Lately, I’ve been asking a lot of questions.  Our current sermon series asks a number of questions that have proven to be obstacles to faith for many people.  The past couple of website articles (like this one) have posed questions, as well – sometimes introspective, sometimes relating to our world.  And I’ve even invited folks at church to ask questions of God and to let me know what those questions are.  Thanks to those of you who have taken up that challenge – it’s been quite illuminating for me to hear from you!

With all of these questions, you might start to wonder if and when we’ll find any answers.  So today I’d like to take a few moments to describe where I find answers to big questions of faith, and perhaps this can be useful for you, too.

Scripture.  As disciples of Christ, our first and most important source of answers is the God-inspired book which introduces us to Christ.  Whenever any issue arises, whether it involves relationships at home, management of time and resources, the meaning of life, or anything else, our first course of action is to look to the Bible to glean from its harvest of wisdom.  This does not mean, however, that we simply find one or two verses to support the position we already feel is true.  On the contrary, we read scripture holistically, from cover to cover, so that we can discover God’s real intention for our lives and his real answers to our questions.

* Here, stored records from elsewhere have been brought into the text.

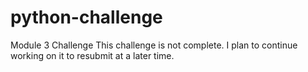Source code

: # python-challenge
Module 3 Challenge
This challenge is not complete. I plan to continue working on it to resubmit at a later time.
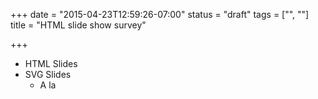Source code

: +++
date = "2015-04-23T12:59:26-07:00"
status = "draft"
tags = ["", ""]
title = "HTML slide show survey"

+++

<!--more-->

* HTML Slides
* SVG Slides
  * A la 
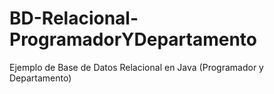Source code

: # BD-Relacional-ProgramadorYDepartamento
Ejemplo de Base de Datos Relacional en Java (Programador y Departamento)
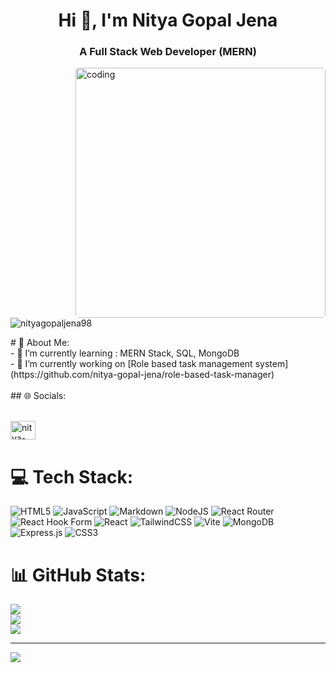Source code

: <h1 align="center">Hi 👋, I'm Nitya Gopal Jena</h1>
<h3 align="center">A Full Stack Web Developer (MERN)</h3>

<img align="right" alt="coding" width="400" src="https://cdn.dribbble.com/users/1162077/screenshots/3848914/programmer.gif" style="border-radius: 5px;">
<br><br>

<p align="left"> <img src="https://komarev.com/ghpvc/?username=nityagopaljena98&label=Profile%20views&color=0e75b6&style=flat" alt="nityagopaljena98" /> </p>
# 💫 About Me:<br>
- 🌱 I’m currently learning : MERN Stack, SQL, MongoDB <br>
- 🔭 I’m currently working on [Role based task management system](https://github.com/nitya-gopal-jena/role-based-task-manager)
<br><br>
## 🌐 Socials: <br><br>
<p align="left">
<a href="https://linkedin.com/in/nitya-gopal-jena" target="blank"><img align="center" src="https://raw.githubusercontent.com/rahuldkjain/github-profile-readme-generator/master/src/images/icons/Social/linked-in-alt.svg" alt="nitya-gopal-jena" height="30" width="40" /></a>
</p>


# 💻 Tech Stack:
![HTML5](https://img.shields.io/badge/html5-%23E34F26.svg?style=for-the-badge&logo=html5&logoColor=white) ![JavaScript](https://img.shields.io/badge/javascript-%23323330.svg?style=for-the-badge&logo=javascript&logoColor=%23F7DF1E) ![Markdown](https://img.shields.io/badge/markdown-%23000000.svg?style=for-the-badge&logo=markdown&logoColor=white) ![NodeJS](https://img.shields.io/badge/node.js-6DA55F?style=for-the-badge&logo=node.js&logoColor=white) ![React Router](https://img.shields.io/badge/React_Router-CA4245?style=for-the-badge&logo=react-router&logoColor=white) ![React Hook Form](https://img.shields.io/badge/React%20Hook%20Form-%23EC5990.svg?style=for-the-badge&logo=reacthookform&logoColor=white) ![React](https://img.shields.io/badge/react-%2320232a.svg?style=for-the-badge&logo=react&logoColor=%2361DAFB) ![TailwindCSS](https://img.shields.io/badge/tailwindcss-%2338B2AC.svg?style=for-the-badge&logo=tailwind-css&logoColor=white) ![Vite](https://img.shields.io/badge/vite-%23646CFF.svg?style=for-the-badge&logo=vite&logoColor=white) ![MongoDB](https://img.shields.io/badge/MongoDB-%234ea94b.svg?style=for-the-badge&logo=mongodb&logoColor=white) ![Express.js](https://img.shields.io/badge/express.js-%23404d59.svg?style=for-the-badge&logo=express&logoColor=%2361DAFB) ![CSS3](https://img.shields.io/badge/css3-%231572B6.svg?style=for-the-badge&logo=css3&logoColor=white)
# 📊 GitHub Stats:
![](https://github-readme-stats.vercel.app/api?username=nitya-gopal-jena&theme=dark&hide_border=false&include_all_commits=true&count_private=true)<br/>
![](https://nirzak-streak-stats.vercel.app/?user=nitya-gopal-jena&theme=dark&hide_border=false)<br/>
![](https://github-readme-stats.vercel.app/api/top-langs/?username=nitya-gopal-jena&theme=dark&hide_border=false&include_all_commits=true&count_private=true&layout=compact)

---
[![](https://visitcount.itsvg.in/api?id=nitya-gopal-jena&icon=0&color=0)](https://visitcount.itsvg.in)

Tradition.  In the two thousand years since the New Testament was written – and more since the Old Testament was written – many, many people of faith have lived, died, and struggled with real-life issues in between.  We do ourselves a great disservice when we imagine that we’re the first people to struggle with specific questions of faith.  Are we struggling to make ends meet and afraid that our resources will soon run out?  Let’s see what St. Francis of Assisi believed about material possessions.  Are we concerned about the existence of evil in the world?  Let’s read recent authors such as C.S. Lewis and Dietrich Bonhoeffer, and let’s read ancient writers like St. Augustine and Thomas Aquinas.  We have much to learn from how those who came before us handled the issues we face today.

Reason.  The answers to our deepest questions must, in the end, make sense to us.  One complaint I’ve heard from people outside the faith is that in order to be a good Christian, you have to “check your brain at the door.”  To some extent, I see what they mean:  it’s awfully difficult to believe in a God who is one and yet three, to believe that Jesus is fully human and fully divine, to believe that one man’s public execution 2,000 years ago has any bearing whatsoever on our eternal destiny.  Yet these and all other issues of faith must be filtered through the brains God gave us.  Our questions must find answers that involve our abilities to reason and make sense of the world around us.

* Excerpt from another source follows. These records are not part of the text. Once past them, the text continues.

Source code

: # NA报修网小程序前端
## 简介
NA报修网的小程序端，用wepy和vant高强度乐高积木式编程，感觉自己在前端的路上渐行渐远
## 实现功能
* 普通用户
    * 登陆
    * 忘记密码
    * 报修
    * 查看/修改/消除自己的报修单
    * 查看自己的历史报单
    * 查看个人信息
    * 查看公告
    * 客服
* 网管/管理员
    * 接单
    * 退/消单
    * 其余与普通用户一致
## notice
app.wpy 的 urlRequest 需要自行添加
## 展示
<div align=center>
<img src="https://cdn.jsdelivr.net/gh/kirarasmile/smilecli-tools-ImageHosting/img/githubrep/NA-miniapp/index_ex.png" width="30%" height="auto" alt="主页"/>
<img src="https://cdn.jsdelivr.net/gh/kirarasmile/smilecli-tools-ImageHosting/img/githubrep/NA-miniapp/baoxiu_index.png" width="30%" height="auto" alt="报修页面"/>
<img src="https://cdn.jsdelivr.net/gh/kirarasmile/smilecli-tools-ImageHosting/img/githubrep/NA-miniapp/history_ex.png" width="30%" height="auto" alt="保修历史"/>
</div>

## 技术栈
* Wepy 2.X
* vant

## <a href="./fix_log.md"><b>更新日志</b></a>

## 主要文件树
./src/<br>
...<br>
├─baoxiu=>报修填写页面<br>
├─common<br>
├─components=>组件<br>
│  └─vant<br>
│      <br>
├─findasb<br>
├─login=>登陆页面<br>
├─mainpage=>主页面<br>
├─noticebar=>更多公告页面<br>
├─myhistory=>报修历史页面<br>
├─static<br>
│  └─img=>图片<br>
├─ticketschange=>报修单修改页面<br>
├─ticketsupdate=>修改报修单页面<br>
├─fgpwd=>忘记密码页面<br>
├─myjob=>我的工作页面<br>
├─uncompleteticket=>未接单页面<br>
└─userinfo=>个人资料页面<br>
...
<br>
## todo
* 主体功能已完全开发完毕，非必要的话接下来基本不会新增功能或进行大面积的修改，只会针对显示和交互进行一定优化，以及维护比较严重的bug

Experience.  As we search for answers to our deepest questions, we do so as people who have already experienced God’s grace in our lives on many occasions.  Are you wondering if God really loves you right now?  Think back, if you can, to a moment when you were sure that he did love you.  Are you struggling through a difficult situation and unsure how it will be resolved?  Think back, if you can, to another difficult period in your life, and remember how God helped to bring you through it.  Our experiences can be rich resources for realizing how involved in our lives the Lord truly is.  Our experiences can confirm the truths and answers we find in scripture.

May the Lord continue to bless us as we continue to wrestle with questions of faith.  Rest assured that there are answers, that God determines those answers, and that he has given us plenty of tools to discover those answers – even though they may take a lifetime to find.